▶ **HOW TO COMPLETE THIS TASK**
Search the entries for lines with the string "resolve" and say how many there are, giving only the number.

▶ **RECORDS SHOWN**
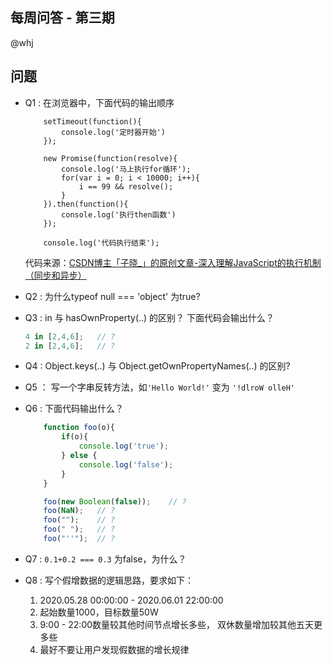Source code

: 每周问答 - 第三期
---
@whj

## 问题

- Q1 : 在浏览器中，下面代码的输出顺序
    ```
        setTimeout(function(){
            console.log('定时器开始')
        });

        new Promise(function(resolve){
            console.log('马上执行for循环');
            for(var i = 0; i < 10000; i++){
                i == 99 && resolve();
            }
        }).then(function(){
            console.log('执行then函数')
        });

        console.log('代码执行结束');
    ```
    代码来源：[CSDN博主「子晓_」的原创文章-深入理解JavaScript的执行机制（同步和异步）](https://blog.csdn.net/jssy_csu/java/article/details/78627628)



- Q2 : 为什么typeof null === 'object' 为true?

- Q3 : in 与 hasOwnProperty(..) 的区别？ 下面代码会输出什么？
    ```js
    4 in [2,4,6];   // ? 
    2 in [2,4,6];   // ?
    ```

- Q4 : Object.keys(..) 与 Object.getOwnPropertyNames(..) 的区别?

- Q5 ： 写一个字串反转方法，如` 'Hello World!' ` 变为 ` '!dlroW olleH' `

- Q6 : 下面代码输出什么？
    ```js
        function foo(o){
            if(o){
                console.log('true');
            } else {
                console.log('false');
            }
        }

        foo(new Boolean(false));    // ?
        foo(NaN);   // ?
        foo("");    // ?
        foo(" ");   // ?
        foo("''");  // ?
    ```

- Q7 : ` 0.1+0.2 === 0.3 ` 为false，为什么？ 

- Q8 : 写个假增数据的逻辑思路，要求如下：
    1. 2020.05.28 00:00:00 - 2020.06.01 22:00:00
    2. 起始数量1000，目标数量50W
    3. 9:00 - 22:00数量较其他时间节点增长多些， 双休数量增加较其他五天更多些 
    4. 最好不要让用户发现假数据的增长规律

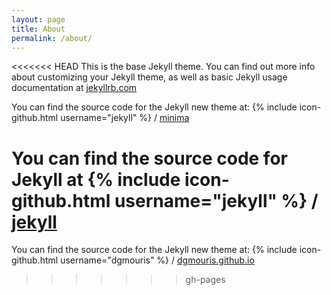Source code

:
 ```yaml
---
layout: page
title: About
permalink: /about/
---
```


<<<<<<< HEAD
This is the base Jekyll theme. You can find out more info about customizing your Jekyll theme, as well as basic Jekyll usage documentation at [jekyllrb.com](http://jekyllrb.com/)

You can find the source code for the Jekyll new theme at:
{% include icon-github.html username="jekyll" %} /
[minima](https://github.com/jekyll/minima)

You can find the source code for Jekyll at
{% include icon-github.html username="jekyll" %} /
[jekyll](https://github.com/jekyll/jekyll)
=======


You can find the source code for the Jekyll new theme at:
{% include icon-github.html username="dgmouris" %} /
[dgmouris.github.io](https://github.com/dgmouris/dgmouris.github.io)
>>>>>>> gh-pages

▶ **COMPLETED TASK**
2